DESCRIPTION OF THE TASK:
The entries below contain a line with "- Valid/Invalid 사용" and a line with "### Page Fault". Retype exactly everything from the first down to the second, both included, and nothing else.
········
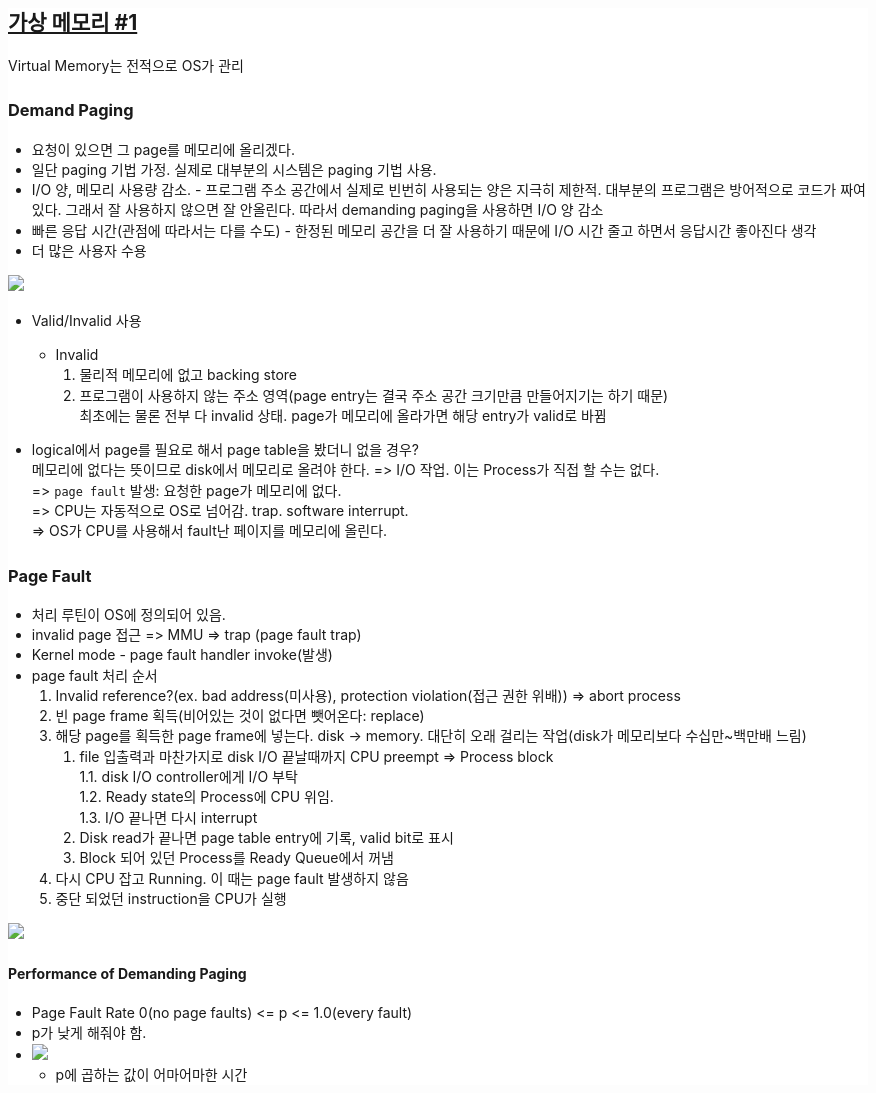 ## [가상 메모리 #1](https://core.ewha.ac.kr/publicview/C0101020140509151648408460?vmode=f)

Virtual Memory는 전적으로 OS가 관리

### Demand Paging

- 요청이 있으면 그 page를 메모리에 올리겠다.
- 일단 paging 기법 가정. 실제로 대부분의 시스템은 paging 기법 사용.
- I/O 양, 메모리 사용량 감소. - 프로그램 주소 공간에서 실제로 빈번히 사용되는 양은 지극히 제한적. 대부분의 프로그램은 방어적으로 코드가 짜여있다. 그래서 잘 사용하지 않으면 잘 안올린다. 따라서 demanding paging을 사용하면 I/O 양 감소
- 빠른 응답 시간(관점에 따라서는 다를 수도) - 한정된 메모리 공간을 더 잘 사용하기 때문에 I/O 시간 줄고 하면서 응답시간 좋아진다 생각
- 더 많은 사용자 수용

![](https://i.imgur.com/IgYBmdJ.png)

- Valid/Invalid 사용

  - Invalid
    1. 물리적 메모리에 없고 backing store
    2. 프로그램이 사용하지 않는 주소 영역(page entry는 결국 주소 공간 크기만큼 만들어지기는 하기 때문)  
       최초에는 물론 전부 다 invalid 상태. page가 메모리에 올라가면 해당 entry가 valid로 바뀜

- logical에서 page를 필요로 해서 page table을 봤더니 없을 경우?  
  메모리에 없다는 뜻이므로 disk에서 메모리로 올려야 한다. => I/O 작업. 이는 Process가 직접 할 수는 없다.  
  => `page fault` 발생: 요청한 page가 메모리에 없다.  
  => CPU는 자동적으로 OS로 넘어감. trap. software interrupt.  
  => OS가 CPU를 사용해서 fault난 페이지를 메모리에 올린다.

### Page Fault

- 처리 루틴이 OS에 정의되어 있음.
- invalid page 접근 => MMU => trap (page fault trap)
- Kernel mode - page fault handler invoke(발생)
- page fault 처리 순서
  1. Invalid reference?(ex. bad address(미사용), protection violation(접근 권한 위배)) => abort process
  2. 빈 page frame 획득(비어있는 것이 없다면 뺏어온다: replace)
  3. 해당 page를 획득한 page frame에 넣는다. disk -> memory. 대단히 오래 걸리는 작업(disk가 메모리보다 수십만~백만배 느림)
     1. file 입출력과 마찬가지로 disk I/O 끝날때까지 CPU preempt => Process block  
        1.1. disk I/O controller에게 I/O 부탁  
        1.2. Ready state의 Process에 CPU 위임.  
        1.3. I/O 끝나면 다시 interrupt
     2. Disk read가 끝나면 page table entry에 기록, valid bit로 표시
     3. Block 되어 있던 Process를 Ready Queue에서 꺼냄
  4. 다시 CPU 잡고 Running. 이 때는 page fault 발생하지 않음
  5. 중단 되었던 instruction을 CPU가 실행

![](https://i.imgur.com/HI8ezGB.png)

#### Performance of Demanding Paging

- Page Fault Rate 0(no page faults) <= p <= 1.0(every fault)
- p가 낮게 해줘야 함.
- ![](https://i.imgur.com/k3WLB0D.png)
  - p에 곱하는 값이 어마어마한 시간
········
ANSWER TO THIS TASK:
- Valid/Invalid 사용

  - Invalid
    1. 물리적 메모리에 없고 backing store
    2. 프로그램이 사용하지 않는 주소 영역(page entry는 결국 주소 공간 크기만큼 만들어지기는 하기 때문)  
       최초에는 물론 전부 다 invalid 상태. page가 메모리에 올라가면 해당 entry가 valid로 바뀜

- logical에서 page를 필요로 해서 page table을 봤더니 없을 경우?  
  메모리에 없다는 뜻이므로 disk에서 메모리로 올려야 한다. => I/O 작업. 이는 Process가 직접 할 수는 없다.  
  => `page fault` 발생: 요청한 page가 메모리에 없다.  
  => CPU는 자동적으로 OS로 넘어감. trap. software interrupt.  
  => OS가 CPU를 사용해서 fault난 페이지를 메모리에 올린다.

### Page Fault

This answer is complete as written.